== EXERCISE DATA
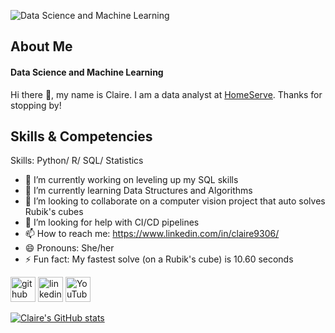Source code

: ![Data Science and Machine Learning](https://media-exp1.licdn.com/dms/image/C5616AQG9sL6__u-bfg/profile-displaybackgroundimage-shrink_350_1400/0/1626739578018?e=1669248000&v=beta&t=Bly-_A2qER9L0slorimx4mHa-3RRDVyYUwi2AQSNpvQ)


## About Me 
#### Data Science and Machine Learning
Hi there 👋, my name is Claire. I am a data analyst at [HomeServe](https://www.homeserve.com/en-us/). Thanks for stopping by!

## Skills & Competencies
Skills: Python/ R/ SQL/ Statistics

- 🔭 I’m currently working on leveling up my SQL skills 
- 🌱 I’m currently learning Data Structures and Algorithms 
- 👯 I’m looking to collaborate on a computer vision project that auto solves Rubik's cubes 
- 🤔 I’m looking for help with CI/CD pipelines 
- 📫 How to reach me: https://www.linkedin.com/in/claire9306/ 
- 😄 Pronouns: She/her 
- ⚡ Fun fact: My fastest solve (on a Rubik's cube) is 10.60 seconds 


[<img src='https://cdn.jsdelivr.net/npm/simple-icons@3.0.1/icons/github.svg' alt='github' height='40'>](https://github.com/https://github.com/ckraft-bot/ckraft-bot)  [<img src='https://cdn.jsdelivr.net/npm/simple-icons@3.0.1/icons/linkedin.svg' alt='linkedin' height='40'>](https://www.linkedin.com/in/https://www.linkedin.com/in/claire9306//)  [<img src='https://cdn.jsdelivr.net/npm/simple-icons@3.0.1/icons/youtube.svg' alt='YouTube' height='40'>](https://www.youtube.com/channel/https://www.youtube.com/channel/UCxZr1UPkwFrL3JjfxJDFTAg)  



[![Claire's GitHub stats](https://github-readme-stats.vercel.app/api?username=ckraft-bot)](https://github.com/anuraghazra/github-readme-stats)





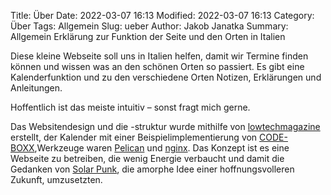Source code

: Title: Über
Date: 2022-03-07 16:13
Modified: 2022-03-07 16:13
Category: Über
Tags: Allgemein
Slug: ueber
Author: Jakob Janatka
Summary: Allgemein Erklärung zur Funktion der Seite und den Orten in Italien

Diese kleine Webseite soll uns in Italien helfen, damit wir Termine finden können und wissen was an den schönen Orten so passiert. Es gibt eine Kalenderfunktion und zu den verschiedene Orten Notizen, Erklärungen und Anleitungen. 

Hoffentlich ist das meiste intuitiv – sonst fragt mich gerne.

Das Websitendesign und die -struktur wurde mithilfe von [lowtechmagazine](https://solar.lowtechmagazine.com/2018/09/how-to-build-a-lowtech-website.html) erstellt, der Kalender mit einer Beispielimplementierung von [CODE-BOXX](https://code-boxx.com/simple-pure-javascript-calendar-events/),Werkzeuge waren [Pelican](https://blog.getpelican.com/) und [nginx](https://nginx.org/). Das Konzept ist es eine Webseite zu betreiben, die wenig Energie verbaucht und damit die Gedanken von [Solar Punk](https://de.wikipedia.org/wiki/Solarpunk), die amorphe Idee einer hoffnungsvolleren Zukunft, umzusetzten.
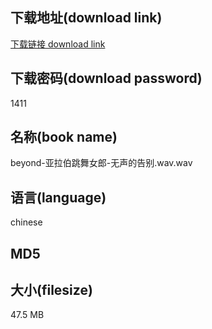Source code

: ## 下载地址(download link)
[下载链接 download link](https://voluble-croquembouche-d321dc.netlify.app/?s=beyond-%E4%BA%9A%E6%8B%89%E4%BC%AF%E8%B7%B3%E8%88%9E%E5%A5%B3%E9%83%8E-%E6%97%A0%E5%A3%B0%E7%9A%84%E5%91%8A%E5%88%AB.wav)

## 下载密码(download password)
1411

## 名称(book name)
beyond-亚拉伯跳舞女郎-无声的告别.wav.wav

## 语言(language)
chinese

## MD5


## 大小(filesize)
47.5 MB
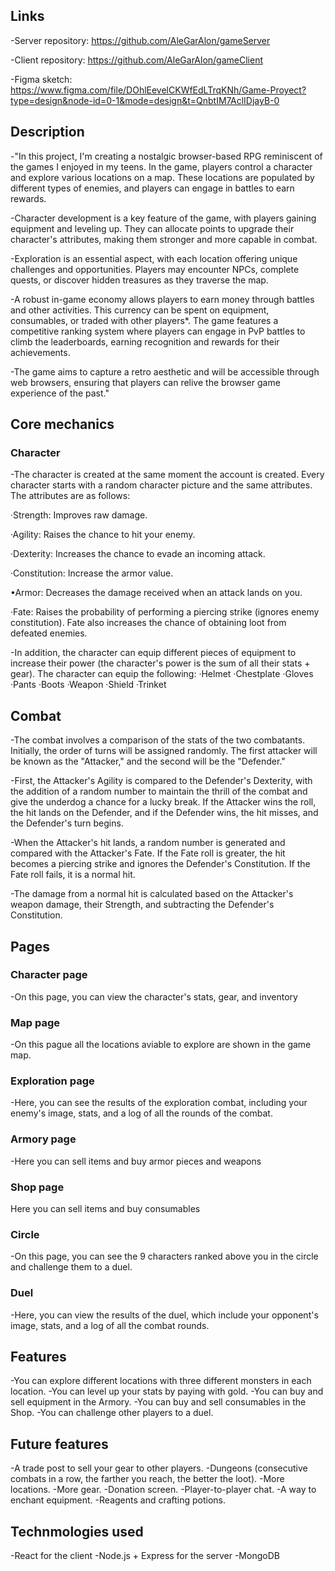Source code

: ## Links
-Server repository: https://github.com/AleGarAlon/gameServer

-Client repository: https://github.com/AleGarAlon/gameClient

-Figma sketch: https://www.figma.com/file/DOhlEevelCKWfEdLTrqKNh/Game-Proyect?type=design&node-id=0-1&mode=design&t=QnbtIM7AclIDjayB-0

## Description
-"In this project, I'm creating a nostalgic browser-based RPG reminiscent of the games I enjoyed in my teens. In the game, players control a character and explore various locations on a map. These locations are populated by different types of enemies, and players can engage in battles to earn rewards.

-Character development is a key feature of the game, with players gaining equipment and leveling up. They can allocate points to upgrade their character's attributes, making them stronger and more capable in combat.

-Exploration is an essential aspect, with each location offering unique challenges and opportunities. Players may encounter NPCs, complete quests, or discover hidden treasures as they traverse the map.

-A robust in-game economy allows players to earn money through battles and other activities. This currency can be spent on equipment, consumables, or traded with other players*. The game features a competitive ranking system where players can engage in PvP battles to climb the leaderboards, earning recognition and rewards for their achievements.

-The game aims to capture a retro aesthetic and will be accessible through web browsers, ensuring that players can relive the browser game experience of the past."

## Core mechanics

### Character
-The character is created at the same moment the account is created. Every character starts with a random character picture and the same attributes. The attributes are as follows:

·Strength: Improves raw damage.

·Agility: Raises the chance to hit your enemy.

·Dexterity: Increases the chance to evade an incoming attack.

·Constitution: Increase the armor value.

•Armor: Decreases the damage received when an attack lands on you.

·Fate: Raises the probability of performing a piercing strike (ignores enemy constitution). Fate also increases the chance of obtaining loot from defeated enemies.

-In addition, the character can equip different pieces of equipment to increase their power (the character's power is the sum of all their stats + gear). The character can equip the following:
·Helmet
·Chestplate
·Gloves
·Pants
·Boots
·Weapon
·Shield
·Trinket

## Combat
-The combat involves a comparison of the stats of the two combatants. Initially, the order of turns will be assigned randomly. The first attacker will be known as the "Attacker," and the second will be the "Defender."

-First, the Attacker's Agility is compared to the Defender's Dexterity, with the addition of a random number to maintain the thrill of the combat and give the underdog a chance for a lucky break. If the Attacker wins the roll, the hit lands on the Defender, and if the Defender wins, the hit misses, and the Defender's turn begins.

-When the Attacker's hit lands, a random number is generated and compared with the Attacker's Fate. If the Fate roll is greater, the hit becomes a piercing strike and ignores the Defender's Constitution. If the Fate roll fails, it is a normal hit.

-The damage from a normal hit is calculated based on the Attacker's weapon damage, their Strength, and subtracting the Defender's Constitution.

## Pages

### Character page
-On this page, you can view the character's stats, gear, and inventory

### Map page
-On  this pague all the locations aviable to explore are shown in the game map.

### Exploration page
-Here, you can see the results of the exploration combat, including your enemy's image, stats, and a log of all the rounds of the combat.

### Armory page
-Here you can sell items and buy armor pieces and weapons

### Shop page
Here you can sell items and buy consumables

### Circle
-On this page, you can see the 9 characters ranked above you in the circle and challenge them to a duel. 

### Duel
-Here, you can view the results of the duel, which include your opponent's image, stats, and a log of all the combat rounds.


## Features
-You can explore different locations with three different monsters in each location.
-You can level up your stats by paying with gold.
-You can buy and sell equipment in the Armory.
-You can buy and sell consumables in the Shop.
-You can challenge other players to a duel.

## Future features
-A trade post to sell your gear to other players.
-Dungeons (consecutive combats in a row, the farther you reach, the better the loot).
-More locations.
-More gear.
-Donation screen.
-Player-to-player chat.
-A way to enchant equipment.
-Reagents and crafting potions.

## Technmologies used
-React for the client
-Node.js + Express for the server
-MongoDB
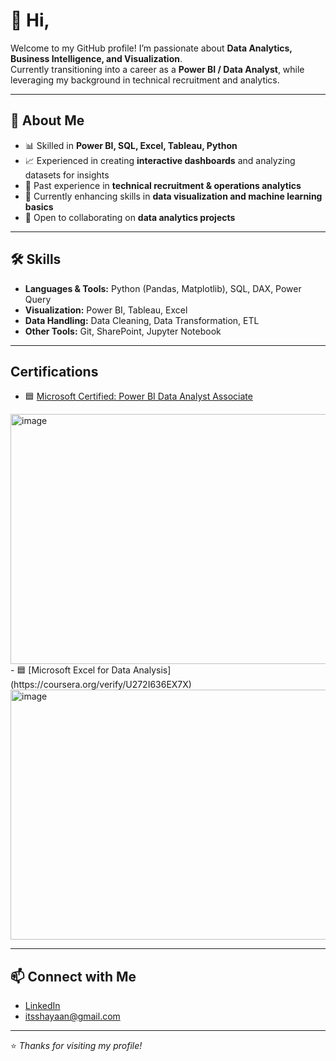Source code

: # 👋 Hi,

Welcome to my GitHub profile! I’m passionate about **Data Analytics, Business Intelligence, and Visualization**.  
Currently transitioning into a career as a **Power BI / Data Analyst**, while leveraging my background in technical recruitment and analytics.  

---

## 🚀 About Me  
- 📊 Skilled in **Power BI, SQL, Excel, Tableau, Python**  
- 📈 Experienced in creating **interactive dashboards** and analyzing datasets for insights  
- 💼 Past experience in **technical recruitment & operations analytics**  
- 🌱 Currently enhancing skills in **data visualization and machine learning basics**  
- 🤝 Open to collaborating on **data analytics projects**  

---

## 🛠️ Skills  
- **Languages & Tools:** Python (Pandas, Matplotlib), SQL, DAX, Power Query  
- **Visualization:** Power BI, Tableau, Excel  
- **Data Handling:** Data Cleaning, Data Transformation, ETL  
- **Other Tools:** Git, SharePoint, Jupyter Notebook  

---

## Certifications
- 🟦 [Microsoft Certified: Power BI Data Analyst Associate](https://coursera.org/verify/professional-cert/MWFJH96RZGTJ)  
<img width="600" height="400" alt="image" src="https://github.com/user-attachments/assets/8d9be652-8a43-4973-b276-990f50262a46" />
- 🟦 [Microsoft Excel for Data Analysis](https://coursera.org/verify/U272I636EX7X)  
<img width="600" height="400" alt="image" src="https://github.com/user-attachments/assets/268dd70d-3ba2-420a-ad24-2740c5312afa" />
 

---

## 📫 Connect with Me  
- [LinkedIn](https://www.linkedin.com/in/shyan-ansari/)  
- itsshayaan@gmail.com

---
⭐️ *Thanks for visiting my profile!*
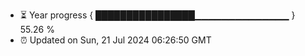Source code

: - ⏳ Year progress { ████████████████▁▁▁▁▁▁▁▁▁▁▁▁▁▁ } 55.26 %
- ⏰ Updated on Sun, 21 Jul 2024 06:26:50 GMT

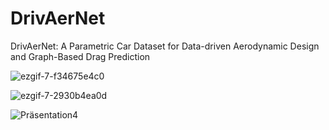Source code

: # DrivAerNet
DrivAerNet: A Parametric Car Dataset for Data-driven Aerodynamic Design and Graph-Based Drag Prediction

![ezgif-7-f34675e4c0](https://github.com/Mohamedelrefaie/DrivAerNet/assets/86707575/4b4f1024-eedb-4a98-929f-541e9d7c2623)


![ezgif-7-2930b4ea0d](https://github.com/Mohamedelrefaie/DrivAerNet/assets/86707575/f6af36aa-079b-49d9-8ac7-a6b20595faee)

![Präsentation4](https://github.com/Mohamedelrefaie/DrivAerNet/assets/86707575/259d5f03-bac1-4ba6-9975-6c41c1e7d1f3)
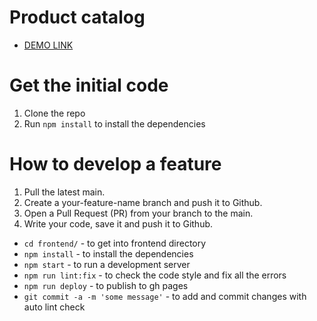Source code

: # Product catalog
- [DEMO LINK](https://fe-jul22-team6.github.io/product_catalog/)

# Get the initial code
1. Clone the repo
1. Run `npm install` to install the dependencies

# How to develop a feature
1. Pull the latest main.
1. Create a your-feature-name branch and push it to Github.
1. Open a Pull Request (PR) from your branch to the main.
1. Write your code, save it and push it to Github.
- `cd frontend/` - to get into frontend directory
- `npm install` - to install the dependencies
- `npm start` - to run a development server
- `npm run lint:fix` - to check the code style and fix all the errors
- `npm run deploy` - to publish to gh pages
- `git commit -a -m 'some message'` - to add and commit changes with auto lint check
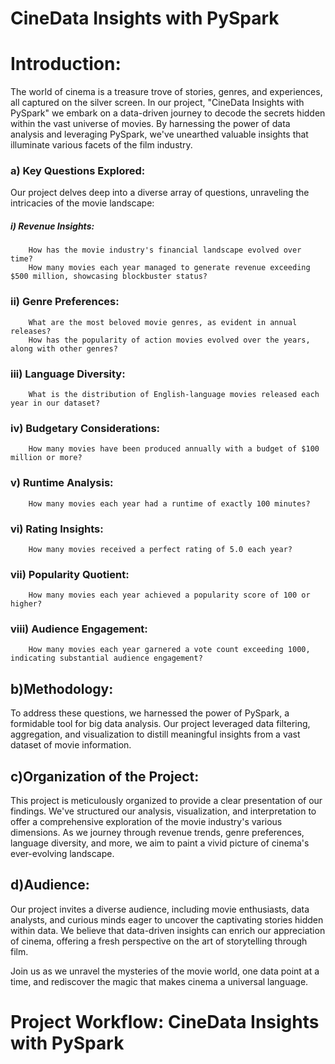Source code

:#                                                                                       CineData Insights with PySpark


# Introduction:
The world of cinema is a treasure trove of stories, genres, and experiences, all captured on the silver screen. In our project, "CineData Insights with PySpark" we embark on a data-driven journey to decode the secrets hidden within the vast universe of movies. By harnessing the power of data analysis and leveraging PySpark, we've unearthed valuable insights that illuminate various facets of the film industry.


### a) Key Questions Explored:

Our project delves deep into a diverse array of questions, unraveling the intricacies of the movie landscape:

#####    i) Revenue Insights:
        How has the movie industry's financial landscape evolved over time?
        How many movies each year managed to generate revenue exceeding $500 million, showcasing blockbuster status?

###    ii) Genre Preferences:
        What are the most beloved movie genres, as evident in annual releases?
        How has the popularity of action movies evolved over the years, along with other genres?

###    iii) Language Diversity:
        What is the distribution of English-language movies released each year in our dataset?

###    iv) Budgetary Considerations:
        How many movies have been produced annually with a budget of $100 million or more?

###    v) Runtime Analysis:
        How many movies each year had a runtime of exactly 100 minutes?

###    vi) Rating Insights:
        How many movies received a perfect rating of 5.0 each year?

###    vii) Popularity Quotient:
        How many movies each year achieved a popularity score of 100 or higher?

###    viii) Audience Engagement:
        How many movies each year garnered a vote count exceeding 1000, indicating substantial audience engagement?


## b)Methodology:

To address these questions, we harnessed the power of PySpark, a formidable tool for big data analysis. Our project leveraged data filtering, aggregation, and visualization to distill meaningful insights from a vast dataset of movie information.


## c)Organization of the Project:

This project is meticulously organized to provide a clear presentation of our findings. We've structured our analysis, visualization, and interpretation to offer a comprehensive exploration of the movie industry's various dimensions. As we journey through revenue trends, genre preferences, language diversity, and more, we aim to paint a vivid picture of cinema's ever-evolving landscape.


## d)Audience:

Our project invites a diverse audience, including movie enthusiasts, data analysts, and curious minds eager to uncover the captivating stories hidden within data. We believe that data-driven insights can enrich our appreciation of cinema, offering a fresh perspective on the art of storytelling through film.

Join us as we unravel the mysteries of the movie world, one data point at a time, and rediscover the magic that makes cinema a universal language.


# Project Workflow: CineData Insights with PySpark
====
[WORK REQUEST] For the word "technical", find every line in the data that holds it and copy that line.

[RESPONSE AREA]
Currently transitioning into a career as a **Power BI / Data Analyst**, while leveraging my background in technical recruitment and analytics.  
- 💼 Past experience in **technical recruitment & operations analytics**  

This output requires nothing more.